In the last two weeks, I have found myself locked in my bathroom and falling to the floor completely overwhelmed with the tasks that lay ahead.  It was in these moments that I would remember Jesus in the garden of Gethsemane and would pray Jesus' prayer many times on my bathroom floor.  I would cry out to God and ask Him if there was any other way to please remove me from this situation.  Take away all of it.  Rewind somehow or miraculously do something..I didn't even really know what I was asking.  For the first few times, I had to pray that several times before I could get to the next part...BUT no matter what, not my will, but GOD's be done!  I didn't really mean it the first couple of times I prayed it.  I guess you could say I prayed it in faith.  But I followed those prayers with surrendering my heart to God and asking Him to heal the wounds and bring me to a place where I could walk this out.  God is so faithful!  I even had an amazing friend who text me and said she was going to start her first ever fast - a fast from Dr. Pepper - to pray for us! I put it on Facebook which I don't normally do that we were not in a good place for Paizley to give birth and asked for everyone to pray.  I now it is cliche to say you "feel prayers" but in the places I have walked the past several years, I can say I have truly felt prayers...and this time was no different!  I began to feel the hurt lift.  I began to think of the baby coming...something I hadn't been able to do up to that point.  There was a mental and emotional block that wouldn't let my heart and mind go there.  It was like nothing I have ever experienced.  I began to experience the healing that only comes from the Holy Spirit cleaning house in your heart!
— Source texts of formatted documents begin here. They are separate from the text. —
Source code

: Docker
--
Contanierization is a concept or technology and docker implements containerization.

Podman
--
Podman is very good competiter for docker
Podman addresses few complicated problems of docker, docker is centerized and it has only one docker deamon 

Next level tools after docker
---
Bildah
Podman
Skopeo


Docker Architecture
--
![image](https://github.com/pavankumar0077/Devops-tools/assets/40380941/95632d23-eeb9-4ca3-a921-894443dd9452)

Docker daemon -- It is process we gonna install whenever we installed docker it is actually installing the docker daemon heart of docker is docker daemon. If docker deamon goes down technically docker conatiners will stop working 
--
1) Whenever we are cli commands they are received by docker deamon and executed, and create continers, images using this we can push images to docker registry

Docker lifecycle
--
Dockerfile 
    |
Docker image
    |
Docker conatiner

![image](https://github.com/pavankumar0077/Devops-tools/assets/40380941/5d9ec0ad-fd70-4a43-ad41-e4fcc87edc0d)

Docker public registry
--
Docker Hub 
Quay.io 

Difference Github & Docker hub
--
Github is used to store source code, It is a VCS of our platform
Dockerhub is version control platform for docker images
We sang a song yesterday in church about the power of God parting oceans.  I knew God was parting my Red Sea.  I wasn't totally sure what the "dry land" was going to look like that I would cross over, but I knew God was parting the waters of my heart.  I knew the prayers I had cried out on my knees for God's will to be done were unfolding as He was making  way for just that.

It all culminated in a very needed, healing and God ordained time between me and my daughter yesterday.  I kind of feel like the Israelites again in that there will be obstacles, famine, drought, wars, etc even after we walk across the Red Sea.  But I will have this time to look back and remember that God brought us through.  And He has taught me to rely on Him in a way I never had before and taught me even more about Himself and His character through this journey.  As I prayed with Paizley yesterday I was able to honestly and earnestly thank God for the lessons this time has brought.  When the drought or famine does come, and it will because we still have a LONG way to go, I will not run in fear but look to the heavens and wait for the manna and quail to fall that will sustain me for THAT day!  It's the biggest lesson I have learned from my Gethsemane - when God's will is not for the cup to pass, but for me to walk out the dying of myself, I will remember the cost of the cross and say YES - and God will then provide whatever I need daily to continue to walk out the road to my cross!  No more and no less than what I need for THAT day!  And on the other side, I will look a little more like Christ than I did when I started the trip.  And that is why I say YES!